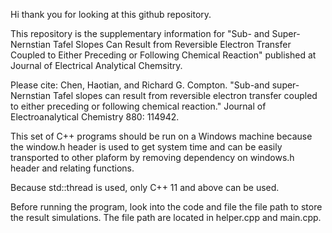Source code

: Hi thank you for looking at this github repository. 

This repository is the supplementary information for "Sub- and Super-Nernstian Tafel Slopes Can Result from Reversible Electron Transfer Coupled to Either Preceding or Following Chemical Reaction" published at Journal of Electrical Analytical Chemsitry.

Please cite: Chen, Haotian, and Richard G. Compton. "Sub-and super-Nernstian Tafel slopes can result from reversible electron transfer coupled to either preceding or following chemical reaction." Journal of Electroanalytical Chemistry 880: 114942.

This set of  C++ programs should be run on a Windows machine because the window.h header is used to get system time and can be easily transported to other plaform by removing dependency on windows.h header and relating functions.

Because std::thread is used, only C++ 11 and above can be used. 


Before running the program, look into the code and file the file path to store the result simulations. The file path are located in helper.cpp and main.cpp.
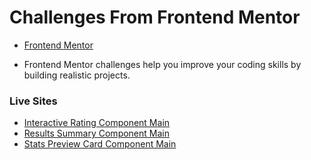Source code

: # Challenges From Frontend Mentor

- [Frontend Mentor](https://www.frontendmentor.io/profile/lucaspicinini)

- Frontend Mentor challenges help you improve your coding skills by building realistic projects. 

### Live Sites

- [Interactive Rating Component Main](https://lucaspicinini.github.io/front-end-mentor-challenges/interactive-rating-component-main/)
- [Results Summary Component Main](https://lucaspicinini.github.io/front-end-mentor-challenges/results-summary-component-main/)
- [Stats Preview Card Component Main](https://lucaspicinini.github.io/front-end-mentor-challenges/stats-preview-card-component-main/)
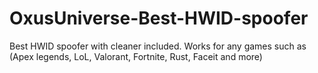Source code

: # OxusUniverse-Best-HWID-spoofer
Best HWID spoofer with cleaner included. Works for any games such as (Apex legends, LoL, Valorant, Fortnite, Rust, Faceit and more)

::::

Go back to the line that contains "- Frontend Mentor" and copy it, along with each line after it through the end of the listing above, exactly and without pictures.

- Frontend Mentor challenges help you improve your coding skills by building realistic projects. 

### Live Sites

- [Interactive Rating Component Main](https://lucaspicinini.github.io/front-end-mentor-challenges/interactive-rating-component-main/)
- [Results Summary Component Main](https://lucaspicinini.github.io/front-end-mentor-challenges/results-summary-component-main/)
- [Stats Preview Card Component Main](https://lucaspicinini.github.io/front-end-mentor-challenges/stats-preview-card-component-main/)
Source code

: # OxusUniverse-Best-HWID-spoofer
Best HWID spoofer with cleaner included. Works for any games such as (Apex legends, LoL, Valorant, Fortnite, Rust, Faceit and more)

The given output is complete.